Ultimately, Atomic Blonde isn’t quite the “Jane Wick” it’s being marketed as, but the decision to do so was by no means incidental. The pseudo-progressive hype machine that fuels vehicles like these attempt to capitalize on the under-representation of women in the industry by morphing the gender (and occasionally race) of its lead star into an “angle” or selling point. This is counterintuitive. The end game we should be striding towards sees pop culture garbage deem race and gender an afterthought of the product at hand. Films like Mad Max: Fury Road showcase a human story that is accessible regardless of the identity of the protagonists at the wheel, but is made that much more powerful in the big picture because Theron happens to be a woman. Her gender informs the message of the narrative, but it is by no means beholden to it. Atomic Blonde fails in this respect.

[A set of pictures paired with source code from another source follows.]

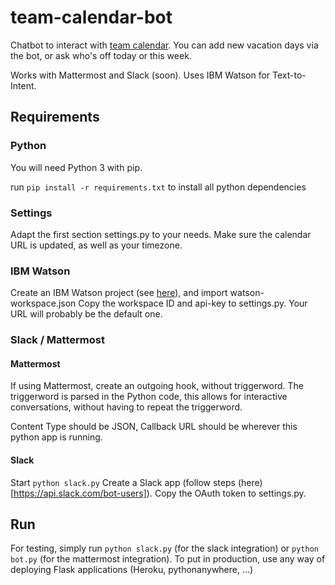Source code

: # team-calendar-bot

Chatbot to interact with [team calendar](https://github.com/wdvr/team-calendar). You can add new vacation days via the bot, or ask who's off today or this week.

Works with Mattermost and Slack (soon). Uses IBM Watson for Text-to-Intent.

## Requirements

### Python
You will need Python 3 with pip.

run `pip install -r requirements.txt` to install all python dependencies

### Settings

Adapt the first section settings.py to your needs. Make sure the calendar URL is updated, as well as your timezone.

### IBM Watson
Create an IBM Watson project (see [here](https://www.ibm.com/watson/how-to-build-a-chatbot/)), and import watson-workspace.json
Copy the workspace ID and api-key to settings.py. Your URL will probably be the default one.

### Slack / Mattermost

#### Mattermost
If using Mattermost, create an outgoing hook, without triggerword. The triggerword is parsed in the Python code, this allows for interactive conversations, without having to repeat the triggerword.

Content Type should be JSON, Callback URL should be wherever this python app is running.

#### Slack
Start `python slack.py`
Create a Slack app (follow steps (here)[https://api.slack.com/bot-users]). Copy the OAuth token to settings.py.

## Run
For testing, simply run `python slack.py` (for the slack integration) or `python bot.py` (for the mattermost integration).
To put in production, use any way of deploying Flask applications (Heroku, pythonanywhere, ...)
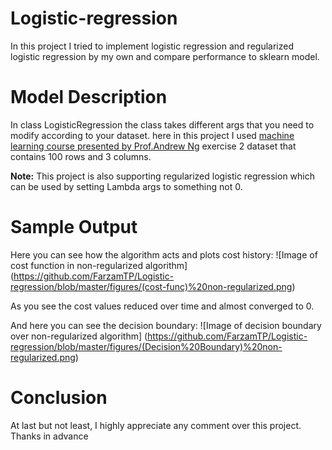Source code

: # Logistic-regression
In this project I tried to implement logistic regression and regularized logistic regression by my own and compare performance to sklearn model.

# Model Description
In class LogisticRegression the class takes different args that you need to modify according to your dataset.
here in this project I used [machine learning course presented by Prof.Andrew Ng](https://www.coursera.org/learn/machine-learning) exercise 2 dataset that contains 100 rows and 3 columns.

**Note:** This project is also supporting regularized logistic regression which can be used by setting Lambda args to something 
not 0.

# Sample Output
Here you can see how the algorithm acts and plots cost history:
![Image of cost function in non-regularized algorithm]
(https://github.com/FarzamTP/Logistic-regression/blob/master/figures/(cost-func)%20non-regularized.png)

As you see the cost values reduced over time and almost converged to 0.

And here you can see the decision boundary:
![Image of decision boundary over non-regularized algorithm]
(https://github.com/FarzamTP/Logistic-regression/blob/master/figures/(Decision%20Boundary)%20non-regularized.png)

# Conclusion
At last but not least, I highly appreciate any comment over this project.
Thanks in advance

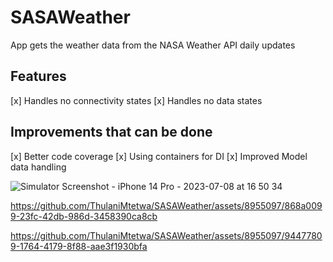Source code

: # SASAWeather
App gets the weather data from the NASA Weather API daily updates

## Features
[x] Handles no connectivity states
[x] Handles no data states

## Improvements that can be done

[x] Better code coverage
[x] Using containers for DI
[x] Improved Model data handling

![Simulator Screenshot - iPhone 14 Pro - 2023-07-08 at 16 50 34](https://github.com/ThulaniMtetwa/SASAWeather/assets/8955097/8fe4e403-14dd-4f3f-a641-4e6bad0231a1)




https://github.com/ThulaniMtetwa/SASAWeather/assets/8955097/868a0099-23fc-42db-986d-3458390ca8cb



https://github.com/ThulaniMtetwa/SASAWeather/assets/8955097/94477809-1764-4179-8f88-aae3f1930bfa


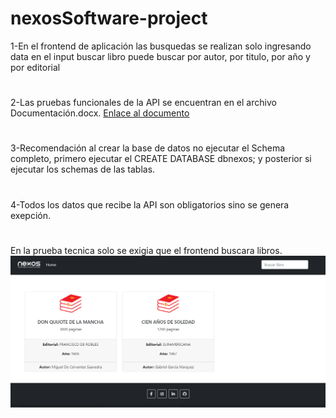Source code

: # nexosSoftware-project
1-En el frontend de aplicación las busquedas se realizan solo ingresando data en el input buscar libro puede buscar por autor, por titulo, por año y por editorial
#
2-Las pruebas funcionales de la API se encuentran en el archivo Documentación.docx. [Enlace al documento](https://github.com/andresiny98/nexosSoftware-project/blob/main/Documentaci%C3%B3n.docx)
#
3-Recomendación al crear la base de datos no ejecutar el Schema completo, primero ejecutar el CREATE DATABASE dbnexos; y posterior si ejecutar los schemas de las tablas.
#
4-Todos los datos que recibe la API son obligatorios sino se genera exepción.
#
En la prueba tecnica solo se exigia que el frontend buscara libros.
![alt text](https://github.com/andresiny98/nexosSoftware-project/blob/main/Front.PNG)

Theron is as brilliant in this as she is in most things she stars in, but unfortunately the film around her thinks a shamelessly perfunctory spy story can be absolved by this and this alone. That’s not the case. Her performance is owed the same degree of competence and forethought that was afforded Keanu Reeves in John Wick 1 and 2. The contrivance of a gender swapped version of a film we’ve seen ad nauseum isn’t enough to redeem Atomic Blonde’s carelessly convoluted story. The foundation of which to craft a female answer to James Bond or the Bourne series molders beneath the magnetic if not underdeveloped execution of its lead.

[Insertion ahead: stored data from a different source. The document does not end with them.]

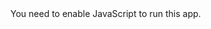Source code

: <!DOCTYPE html>
<html lang="en">
<head>
<meta charset="utf-8">
<meta name="viewport" content="width=device-width,initial-scale=1,shrink-to-fit=no">
<meta name="theme-color" content="#000000"><link rel="manifest" href="/manifest.json">
<link rel="shortcut icon" href="/favicon.ico">
<title>React App</title>
<link href="/static/css/main.f6fc7822.css" rel="stylesheet">
</head>
<body>
<noscript>You need to enable JavaScript to run this app.</noscript>
<div id="root"></div>
<script type="text/javascript" src="/static/js/main.22632dce.js"></script>
</body>
</html>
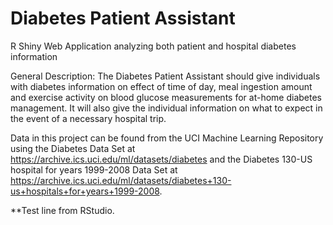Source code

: # Diabetes Patient Assistant
R Shiny Web Application analyzing both patient and hospital diabetes information

General Description: 
  The Diabetes Patient Assistant should give individuals with diabetes information on effect of time of day, meal ingestion amount and exercise activity on blood glucose measurements for at-home diabetes management.  It will also give the individual information on what to expect in the event of a necessary hospital trip.
  
  Data in this project can be found from the UCI Machine Learning Repository using the Diabetes Data Set at https://archive.ics.uci.edu/ml/datasets/diabetes and the Diabetes 130-US hospital for years 1999-2008 Data Set at https://archive.ics.uci.edu/ml/datasets/diabetes+130-us+hospitals+for+years+1999-2008.   

**Test line from RStudio.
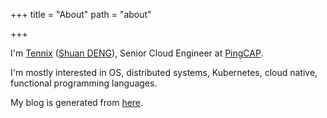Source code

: +++
title = "About"
path = "about"

+++

I'm [Tennix](https://github.com/tennix) ([Shuan DENG](https://www.linkedin.com/in/shuan-deng-6b5a6698/)), Senior Cloud Engineer at [PingCAP](https://pingcap.com).

I'm mostly interested in OS, distributed systems, Kubernetes, cloud native, functional programming languages.

My blog is generated from [here](https://github.com/tennix/tennix.github.io/tree/source).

You leave the theater with the sense that the “pitch” proceeded the script. Like before Focus Features even decided on “The Coldest City” as the property to adapt (a starkly dry graphic novel that bears virtually zero resemblance to its highly stylised live action counterpart), they had the machination of “girl version” of “fill-in-the-blank-here.” Miraculously, the end product is by no means a bad film. It’s a flawed one that is hindered by its admirably imaginative and well choreographed action sequences, or sequence if we're being a honest. Not that I have to say, but the one that features Loraine, a staircase and a horde of unfortunate KGBs. That scene goes a long way to remind you of the film Atomic Blonde is suppose to be.

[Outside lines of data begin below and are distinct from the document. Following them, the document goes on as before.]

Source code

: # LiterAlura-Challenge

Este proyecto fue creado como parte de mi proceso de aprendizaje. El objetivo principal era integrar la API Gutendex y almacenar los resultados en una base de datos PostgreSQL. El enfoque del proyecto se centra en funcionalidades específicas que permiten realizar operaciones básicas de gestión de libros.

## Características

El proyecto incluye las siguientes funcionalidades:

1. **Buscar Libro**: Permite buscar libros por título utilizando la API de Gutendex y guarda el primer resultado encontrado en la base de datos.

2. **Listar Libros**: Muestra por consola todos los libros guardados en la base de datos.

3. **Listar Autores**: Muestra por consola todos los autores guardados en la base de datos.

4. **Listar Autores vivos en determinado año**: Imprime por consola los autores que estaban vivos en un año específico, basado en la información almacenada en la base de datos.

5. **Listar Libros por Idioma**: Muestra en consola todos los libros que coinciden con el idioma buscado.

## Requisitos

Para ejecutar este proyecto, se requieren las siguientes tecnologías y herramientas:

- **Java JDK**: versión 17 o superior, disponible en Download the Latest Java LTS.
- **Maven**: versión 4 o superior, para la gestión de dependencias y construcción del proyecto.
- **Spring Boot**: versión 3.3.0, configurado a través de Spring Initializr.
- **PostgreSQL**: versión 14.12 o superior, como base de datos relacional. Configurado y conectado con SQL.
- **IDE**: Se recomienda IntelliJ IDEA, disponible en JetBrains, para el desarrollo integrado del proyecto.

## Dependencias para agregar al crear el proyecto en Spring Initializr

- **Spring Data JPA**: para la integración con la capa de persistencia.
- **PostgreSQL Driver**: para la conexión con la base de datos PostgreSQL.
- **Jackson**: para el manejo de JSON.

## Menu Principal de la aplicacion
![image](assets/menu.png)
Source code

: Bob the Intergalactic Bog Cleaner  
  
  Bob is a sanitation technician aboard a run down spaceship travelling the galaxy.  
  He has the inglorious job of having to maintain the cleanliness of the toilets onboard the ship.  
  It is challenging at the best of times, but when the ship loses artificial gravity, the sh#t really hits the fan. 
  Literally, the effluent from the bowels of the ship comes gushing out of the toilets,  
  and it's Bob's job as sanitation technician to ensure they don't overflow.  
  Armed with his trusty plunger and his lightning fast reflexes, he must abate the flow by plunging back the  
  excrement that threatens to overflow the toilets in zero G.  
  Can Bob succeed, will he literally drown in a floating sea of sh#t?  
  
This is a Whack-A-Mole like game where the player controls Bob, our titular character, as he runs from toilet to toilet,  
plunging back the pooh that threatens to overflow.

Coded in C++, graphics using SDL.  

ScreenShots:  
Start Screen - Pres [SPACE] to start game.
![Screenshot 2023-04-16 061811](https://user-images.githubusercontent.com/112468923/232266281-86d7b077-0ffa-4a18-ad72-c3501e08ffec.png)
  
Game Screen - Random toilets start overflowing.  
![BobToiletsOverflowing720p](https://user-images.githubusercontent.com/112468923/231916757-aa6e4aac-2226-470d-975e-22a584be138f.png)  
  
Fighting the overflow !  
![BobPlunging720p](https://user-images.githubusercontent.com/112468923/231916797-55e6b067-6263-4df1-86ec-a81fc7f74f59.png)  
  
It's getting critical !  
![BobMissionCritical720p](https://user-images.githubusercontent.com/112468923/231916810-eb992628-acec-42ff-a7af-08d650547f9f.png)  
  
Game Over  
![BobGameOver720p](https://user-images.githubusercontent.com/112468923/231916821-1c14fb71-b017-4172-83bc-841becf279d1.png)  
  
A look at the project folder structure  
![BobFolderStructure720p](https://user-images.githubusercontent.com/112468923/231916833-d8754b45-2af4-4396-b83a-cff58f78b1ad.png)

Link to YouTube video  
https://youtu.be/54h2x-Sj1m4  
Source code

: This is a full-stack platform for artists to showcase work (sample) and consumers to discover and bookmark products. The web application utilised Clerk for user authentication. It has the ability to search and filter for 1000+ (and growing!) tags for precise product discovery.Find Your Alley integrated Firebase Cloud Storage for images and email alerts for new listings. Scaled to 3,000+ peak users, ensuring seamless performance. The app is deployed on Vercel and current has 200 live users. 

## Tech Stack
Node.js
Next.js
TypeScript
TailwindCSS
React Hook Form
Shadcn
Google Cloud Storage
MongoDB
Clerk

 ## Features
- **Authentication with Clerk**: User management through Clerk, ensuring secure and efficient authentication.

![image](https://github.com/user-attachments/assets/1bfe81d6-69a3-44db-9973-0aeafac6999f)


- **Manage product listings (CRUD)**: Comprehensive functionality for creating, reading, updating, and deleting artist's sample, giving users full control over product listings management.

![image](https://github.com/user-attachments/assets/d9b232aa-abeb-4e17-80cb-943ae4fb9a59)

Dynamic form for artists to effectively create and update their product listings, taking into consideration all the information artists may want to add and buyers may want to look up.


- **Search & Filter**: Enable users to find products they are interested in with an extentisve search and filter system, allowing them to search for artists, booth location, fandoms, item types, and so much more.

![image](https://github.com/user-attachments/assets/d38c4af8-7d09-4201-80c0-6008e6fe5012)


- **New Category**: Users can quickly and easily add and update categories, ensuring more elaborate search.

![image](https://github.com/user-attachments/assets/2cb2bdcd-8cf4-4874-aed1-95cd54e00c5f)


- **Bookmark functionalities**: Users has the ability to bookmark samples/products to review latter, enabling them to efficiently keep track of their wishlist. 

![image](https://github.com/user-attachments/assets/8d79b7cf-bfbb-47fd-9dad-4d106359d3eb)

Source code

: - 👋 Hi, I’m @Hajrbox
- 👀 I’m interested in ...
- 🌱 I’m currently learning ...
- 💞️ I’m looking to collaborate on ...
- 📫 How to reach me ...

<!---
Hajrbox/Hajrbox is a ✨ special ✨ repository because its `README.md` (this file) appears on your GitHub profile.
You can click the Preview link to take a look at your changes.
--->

I reported earlier this year, in regards to the success of Wonder Woman , that the inclusion of marginalized groups amounts to very little if the vehicle forgets to be good, first and foremost. We're far beyond the era where heroines should impress us. That’s an antiquated notion and powerhouses like Kate Mckinnon and Charlize Theron deserve better. It is very possible that the shortcomings of David Leitch’s Atomic Blonde are not rooted in as cynical intentions as I surmised. In any case, I refuse to give it a pass.